May 26 (Bloomberg) -- Greece’s New Democracy party placed first in all six opinion polls published in the country today as its leader Antonis Samaras said the cost of leaving the euro area would be greater than staying in the shared currency.
New Democracy, which supports Greece’s international bailout agreements, led by a margin of as much as 5.7 percentage points over Syriza, the main party opposed to implementing the terms of financial aid packages, according to a poll by Kapa Research SA for To Vima newspaper.
“Greeks are heading for the polls with different intentions than in the May 6 elections, as a large part of the electorate seems to be replacing its anger with concern for the dangers of leaving the country ungoverned and of an exit from the euro,” Athens-based To Vima said.
The country would go bankrupt, exit the euro and incur greater suffering if it unilaterally broke its loan agreements with international lenders instead of adhering to the deals, Samaras said in a speech to party activists in Athens today.
While New Democracy came first in May 6 parliamentary elections, ahead of Syriza, it failed to secure a parliamentary majority.

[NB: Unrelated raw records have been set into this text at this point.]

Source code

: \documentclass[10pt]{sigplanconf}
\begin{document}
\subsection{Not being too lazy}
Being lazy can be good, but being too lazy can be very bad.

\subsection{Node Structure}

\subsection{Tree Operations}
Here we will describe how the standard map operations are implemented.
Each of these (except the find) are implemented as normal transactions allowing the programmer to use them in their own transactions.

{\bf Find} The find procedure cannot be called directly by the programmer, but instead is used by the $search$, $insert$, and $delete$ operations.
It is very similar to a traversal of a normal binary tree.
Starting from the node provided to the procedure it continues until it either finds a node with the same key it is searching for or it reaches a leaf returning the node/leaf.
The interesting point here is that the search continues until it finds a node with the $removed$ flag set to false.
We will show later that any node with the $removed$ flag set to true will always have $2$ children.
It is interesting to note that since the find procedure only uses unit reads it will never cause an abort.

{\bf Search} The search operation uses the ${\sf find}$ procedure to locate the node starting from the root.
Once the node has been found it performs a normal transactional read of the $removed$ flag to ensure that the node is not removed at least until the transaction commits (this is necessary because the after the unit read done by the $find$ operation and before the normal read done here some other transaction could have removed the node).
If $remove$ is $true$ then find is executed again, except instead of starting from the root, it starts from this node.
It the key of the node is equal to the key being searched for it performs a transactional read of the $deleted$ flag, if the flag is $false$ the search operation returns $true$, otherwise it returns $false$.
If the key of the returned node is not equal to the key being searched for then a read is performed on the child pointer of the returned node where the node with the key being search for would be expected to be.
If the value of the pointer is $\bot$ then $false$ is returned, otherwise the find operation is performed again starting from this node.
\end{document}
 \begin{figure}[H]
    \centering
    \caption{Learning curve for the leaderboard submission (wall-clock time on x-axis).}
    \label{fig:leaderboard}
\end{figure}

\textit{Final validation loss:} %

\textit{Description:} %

President Karolos Papoulias set June 17 as the date for new elections after the ballot produced a hung parliament, with parties unable to agree on forming a coalition government.
A return to the drachma would see incomes in Greece and the value of bank deposits and property fall by at least half within a few days, Samaras said. The reintroduced currency would quickly depreciate by at least 50 percent, prices would rise by at least 25 percent and the country’s debt as a percentage of gross domestic product would double, he said.
“No society, no economy and no democracy can tolerate such a sudden collapse in so little time” and comparisons with Argentina’s recovery from its 2001 financial collapse aren’t valid, Samaras said. “Even when Argentina went bankrupt, it was fully sufficient in food and exported meat and grain around the world. What does Greece produce that it can export?”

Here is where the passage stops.